* [What needs to be done]: Would you copy each line of the records that includes the word "article"?

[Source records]

"""

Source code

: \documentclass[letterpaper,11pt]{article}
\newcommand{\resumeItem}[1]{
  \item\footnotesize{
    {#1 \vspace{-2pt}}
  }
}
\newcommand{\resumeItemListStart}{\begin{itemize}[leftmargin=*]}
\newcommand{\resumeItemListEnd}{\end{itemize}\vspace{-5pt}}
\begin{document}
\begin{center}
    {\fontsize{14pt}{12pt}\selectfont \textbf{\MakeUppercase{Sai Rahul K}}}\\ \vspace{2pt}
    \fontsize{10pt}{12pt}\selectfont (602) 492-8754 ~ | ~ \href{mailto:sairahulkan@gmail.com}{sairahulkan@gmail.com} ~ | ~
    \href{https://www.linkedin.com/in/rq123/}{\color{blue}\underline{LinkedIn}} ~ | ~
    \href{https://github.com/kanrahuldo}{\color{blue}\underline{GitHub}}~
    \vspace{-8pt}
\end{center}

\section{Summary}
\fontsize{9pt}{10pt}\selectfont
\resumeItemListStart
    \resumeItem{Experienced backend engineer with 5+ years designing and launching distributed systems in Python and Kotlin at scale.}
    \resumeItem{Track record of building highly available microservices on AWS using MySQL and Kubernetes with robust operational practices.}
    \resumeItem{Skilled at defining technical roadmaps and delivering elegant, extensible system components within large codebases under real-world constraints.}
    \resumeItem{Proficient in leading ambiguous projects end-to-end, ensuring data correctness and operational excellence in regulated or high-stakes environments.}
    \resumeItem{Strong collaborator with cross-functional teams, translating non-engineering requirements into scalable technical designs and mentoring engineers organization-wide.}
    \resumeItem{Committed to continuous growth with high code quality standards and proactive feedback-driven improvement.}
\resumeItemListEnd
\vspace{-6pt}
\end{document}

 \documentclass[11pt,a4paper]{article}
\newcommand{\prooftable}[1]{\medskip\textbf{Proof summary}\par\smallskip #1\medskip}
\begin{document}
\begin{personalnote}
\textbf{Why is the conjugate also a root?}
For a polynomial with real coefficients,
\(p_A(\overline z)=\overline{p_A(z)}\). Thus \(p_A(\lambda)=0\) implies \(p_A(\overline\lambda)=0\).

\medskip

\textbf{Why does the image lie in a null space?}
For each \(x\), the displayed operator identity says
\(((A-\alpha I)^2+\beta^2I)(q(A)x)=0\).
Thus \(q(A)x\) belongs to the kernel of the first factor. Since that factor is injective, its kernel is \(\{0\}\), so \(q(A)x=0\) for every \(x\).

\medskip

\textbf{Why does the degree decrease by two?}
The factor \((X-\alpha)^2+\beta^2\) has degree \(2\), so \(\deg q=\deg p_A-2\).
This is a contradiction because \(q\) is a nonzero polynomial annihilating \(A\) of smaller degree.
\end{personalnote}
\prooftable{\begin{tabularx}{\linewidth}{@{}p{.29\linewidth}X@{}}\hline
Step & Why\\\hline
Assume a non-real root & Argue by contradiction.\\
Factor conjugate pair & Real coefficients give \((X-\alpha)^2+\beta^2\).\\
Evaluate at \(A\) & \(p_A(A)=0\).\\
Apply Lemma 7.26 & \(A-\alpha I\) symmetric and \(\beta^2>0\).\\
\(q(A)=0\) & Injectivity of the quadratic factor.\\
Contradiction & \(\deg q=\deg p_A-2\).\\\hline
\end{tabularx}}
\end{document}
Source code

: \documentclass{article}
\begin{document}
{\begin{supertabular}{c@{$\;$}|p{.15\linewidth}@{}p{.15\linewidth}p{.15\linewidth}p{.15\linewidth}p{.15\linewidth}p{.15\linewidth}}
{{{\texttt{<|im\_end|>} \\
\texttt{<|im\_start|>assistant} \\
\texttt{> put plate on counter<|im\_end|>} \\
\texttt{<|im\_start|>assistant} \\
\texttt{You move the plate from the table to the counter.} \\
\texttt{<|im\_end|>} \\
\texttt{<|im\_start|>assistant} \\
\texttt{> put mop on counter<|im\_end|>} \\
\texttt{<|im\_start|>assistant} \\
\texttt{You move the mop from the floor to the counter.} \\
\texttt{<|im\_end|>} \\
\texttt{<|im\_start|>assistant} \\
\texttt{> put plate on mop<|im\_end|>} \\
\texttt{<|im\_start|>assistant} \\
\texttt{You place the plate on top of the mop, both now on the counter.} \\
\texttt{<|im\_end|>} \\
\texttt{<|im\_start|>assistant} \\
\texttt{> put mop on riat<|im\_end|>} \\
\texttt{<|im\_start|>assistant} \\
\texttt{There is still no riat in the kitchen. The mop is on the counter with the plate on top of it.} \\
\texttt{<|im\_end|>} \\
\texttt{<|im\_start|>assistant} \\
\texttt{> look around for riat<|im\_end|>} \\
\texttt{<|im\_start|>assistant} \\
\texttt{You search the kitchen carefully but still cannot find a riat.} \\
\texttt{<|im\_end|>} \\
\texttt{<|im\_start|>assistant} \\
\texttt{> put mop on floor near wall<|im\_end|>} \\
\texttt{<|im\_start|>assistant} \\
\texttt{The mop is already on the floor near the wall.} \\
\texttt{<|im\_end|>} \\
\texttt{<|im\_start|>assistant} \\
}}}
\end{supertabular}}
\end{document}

"""

* [Exercise output]:
: \documentclass[letterpaper,11pt]{article}
 \documentclass[11pt,a4paper]{article}
: \documentclass{article}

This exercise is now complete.